Hi Stephane,

stephane eranian wrote:
> Hello John,
>
>
> On Fri, May 1, 2009 at 12:51 AM, john <sy...@viscous.org> wrote:
>   
>> Hello Stephane et al.,
>>
>> My goal is to have an arbitrary number of threads monitor themselves,
>> each being interrupted after approximately 1ms worth of clock cycles
>> have gone by. Libpfm's example program self_smpl_multi seemed to do
>> something similar, so I rewrote it to take an arbitrary number of
>> threads and an arbitrary number of desired interrupts per second.
>>
>> I followed self_smpl_multi's technique of arranging to receive a SIGIO
>> in the thread associated with the Perfmon context, landing in the
>> registered signal handler. The threads continue running until they've
>> reached the targeted number of interrupts. For example, 10
>> interrupts/second times five seconds of runtime would be 50 total
>> interrupts.
>>
>> This approach works fine up to about 25 interrupts/thread/second on my
>> Intel Core2 Quad (4 core) system.

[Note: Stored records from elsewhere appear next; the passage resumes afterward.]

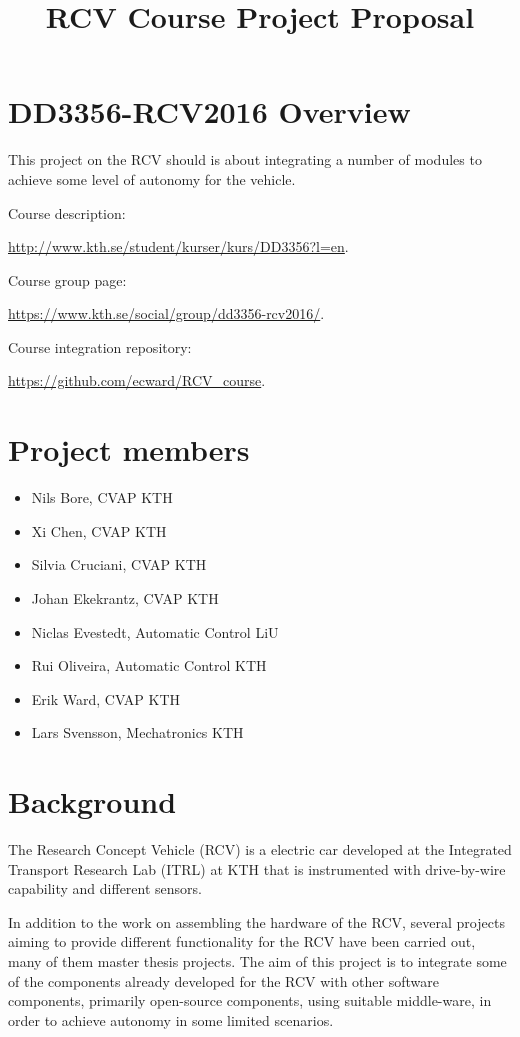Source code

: \documentclass[11pt,a4paper]{article}
\title{RCV Course Project Proposal}
\begin{document}
\maketitle

\section{DD3356-RCV2016 Overview}

This project on the RCV should is about integrating a number of modules to achieve some level of autonomy for the vehicle.

Course description:

\url{http://www.kth.se/student/kurser/kurs/DD3356?l=en}.

Course group page:

\url{https://www.kth.se/social/group/dd3356-rcv2016/}.

Course integration repository:

\url{https://github.com/ecward/RCV_course}.

\section{Project members}

\begin{itemize}
\item Nils Bore, CVAP KTH
\item Xi Chen, CVAP KTH
\item Silvia Cruciani, CVAP KTH
\item Johan Ekekrantz, CVAP KTH
\item Niclas Evestedt, Automatic Control LiU
\item Rui Oliveira, Automatic Control KTH
\item Erik Ward, CVAP KTH
\item Lars Svensson, Mechatronics KTH
\end{itemize}

\section{Background}

The Research Concept Vehicle (RCV) is a electric car developed at the
Integrated Transport Research Lab (ITRL) at KTH that is instrumented
with drive-by-wire capability and different sensors.

In addition to the work on assembling the hardware of the RCV, several
projects aiming to provide different functionality for the RCV have
been carried out, many of them master thesis projects. The aim of this
project is to integrate some of the components already developed for
the RCV with other software components, primarily open-source
components, using suitable middle-ware, in order to achieve
autonomy in some limited scenarios.
\end{document}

After that, some of the threads never
>> stop. Peering at the program in GDB leads me to believe that one or more
>> threads doesn't get SIGIO anymore. My current guess is that if any one
>> thread is handling SIGIO, any new notifications on other threads just
>> get dropped on the floor; the descriptor doesn't get read, so the signal
>> handler doesn't get invoked anymore.
>>
>>     
> Yes, you are running into the issue with the pthread signal model. There is
> no guarantee asynchronous signals such as SIGIO get delivered to the right
> thread. Last time I looked a the kernel code, it works as a job queue for the
> process, which ever thread is exiting the kernel may pickup the next signal
> job on the queue. Therefore it is not possible to guarantee which thread is
> going to  get called. But this is also why, the handler you be
> prepared to handle
> notifications from another thread. The file descriptor should be sufficient to
> identify which thread the overflow originated with.
>
>
>   
I do wish for the target threads themselves to be interrupted; this is 
so I can do things like periodic stack traces. Therefore, handling SIGIO 
in a different thread won't be sufficient. Is there any interest by 
others in a mechanism like this? Since Perfmon makes the kernel 
information available via a file descriptor, there aren't any reliable 
ways to interrupt the target thread when the PMU overflows. In theory, 
Perfmon could, for example, run a user-specified callback when the 
counter overflows. Since the thread is interrupted anyway, it could do 
this by simply delivering a signal directly to the target thread, and 
let the signal handling system do the rest. I don't really know Linux 
kernel internals, but it looks like send_sig() might do this.

>
>   
>> Would real time signals help me here (to queue up the signals), or is
>> there some other approach to thread interruption I should explore?
>>
>>     
> It seems that using realtime signals does help, use a signal >33 and
> you should get a better behavior.
>   
I've tried this, and while signals do seem to get reliably delivered, 
they sometimes end up getting delivered to the wrong thread.